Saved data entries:
:::::

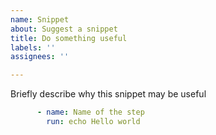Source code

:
 ```yaml
---
name: Snippet
about: Suggest a snippet
title: Do something useful
labels: ''
assignees: ''

---
```


Briefly describe why this snippet may be useful

```yaml
      - name: Name of the step
        run: echo Hello world
```
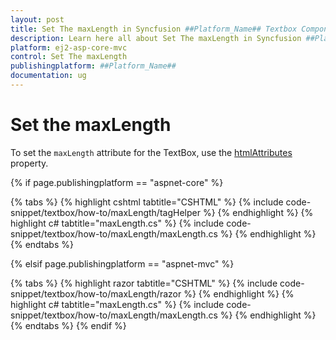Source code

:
 ```yaml
---
layout: post
title: Set The maxLength in Syncfusion ##Platform_Name## Textbox Component
description: Learn here all about Set The maxLength in Syncfusion ##Platform_Name## Textbox component of Syncfusion Essential JS 2 and more.
platform: ej2-asp-core-mvc
control: Set The maxLength
publishingplatform: ##Platform_Name##
documentation: ug
---
```



# Set the maxLength

To set the `maxLength` attribute for the TextBox, use the [htmlAttributes](https://help.syncfusion.com/cr/aspnetcore-js2/Syncfusion.EJ2.Inputs.TextBox.html#Syncfusion_EJ2_Inputs_TextBox_HtmlAttributes) property.


{% if page.publishingplatform == "aspnet-core" %}

{% tabs %}
{% highlight cshtml tabtitle="CSHTML" %}
{% include code-snippet/textbox/how-to/maxLength/tagHelper %}
{% endhighlight %}
{% highlight c# tabtitle="maxLength.cs" %}
{% include code-snippet/textbox/how-to/maxLength/maxLength.cs %}
{% endhighlight %}
{% endtabs %}

{% elsif page.publishingplatform == "aspnet-mvc" %}

{% tabs %}
{% highlight razor tabtitle="CSHTML" %}
{% include code-snippet/textbox/how-to/maxLength/razor %}
{% endhighlight %}
{% highlight c# tabtitle="maxLength.cs" %}
{% include code-snippet/textbox/how-to/maxLength/maxLength.cs %}
{% endhighlight %}
{% endtabs %}
{% endif %}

:::::

Directions for this task – Print the data again word for word, pictures excluded.

Reply –
Source code

:
 ```yaml
---
name: Snippet
about: Suggest a snippet
title: Do something useful
labels: ''
assignees: ''

---
```


Briefly describe why this snippet may be useful

```yaml
      - name: Name of the step
        run: echo Hello world
```
Source code

:
 ```yaml
---
layout: post
title: Set The maxLength in Syncfusion ##Platform_Name## Textbox Component
description: Learn here all about Set The maxLength in Syncfusion ##Platform_Name## Textbox component of Syncfusion Essential JS 2 and more.
platform: ej2-asp-core-mvc
control: Set The maxLength
publishingplatform: ##Platform_Name##
documentation: ug
---
```



# Set the maxLength

To set the `maxLength` attribute for the TextBox, use the [htmlAttributes](https://help.syncfusion.com/cr/aspnetcore-js2/Syncfusion.EJ2.Inputs.TextBox.html#Syncfusion_EJ2_Inputs_TextBox_HtmlAttributes) property.


{% if page.publishingplatform == "aspnet-core" %}

{% tabs %}
{% highlight cshtml tabtitle="CSHTML" %}
{% include code-snippet/textbox/how-to/maxLength/tagHelper %}
{% endhighlight %}
{% highlight c# tabtitle="maxLength.cs" %}
{% include code-snippet/textbox/how-to/maxLength/maxLength.cs %}
{% endhighlight %}
{% endtabs %}

{% elsif page.publishingplatform == "aspnet-mvc" %}

{% tabs %}
{% highlight razor tabtitle="CSHTML" %}
{% include code-snippet/textbox/how-to/maxLength/razor %}
{% endhighlight %}
{% highlight c# tabtitle="maxLength.cs" %}
{% include code-snippet/textbox/how-to/maxLength/maxLength.cs %}
{% endhighlight %}
{% endtabs %}
{% endif %}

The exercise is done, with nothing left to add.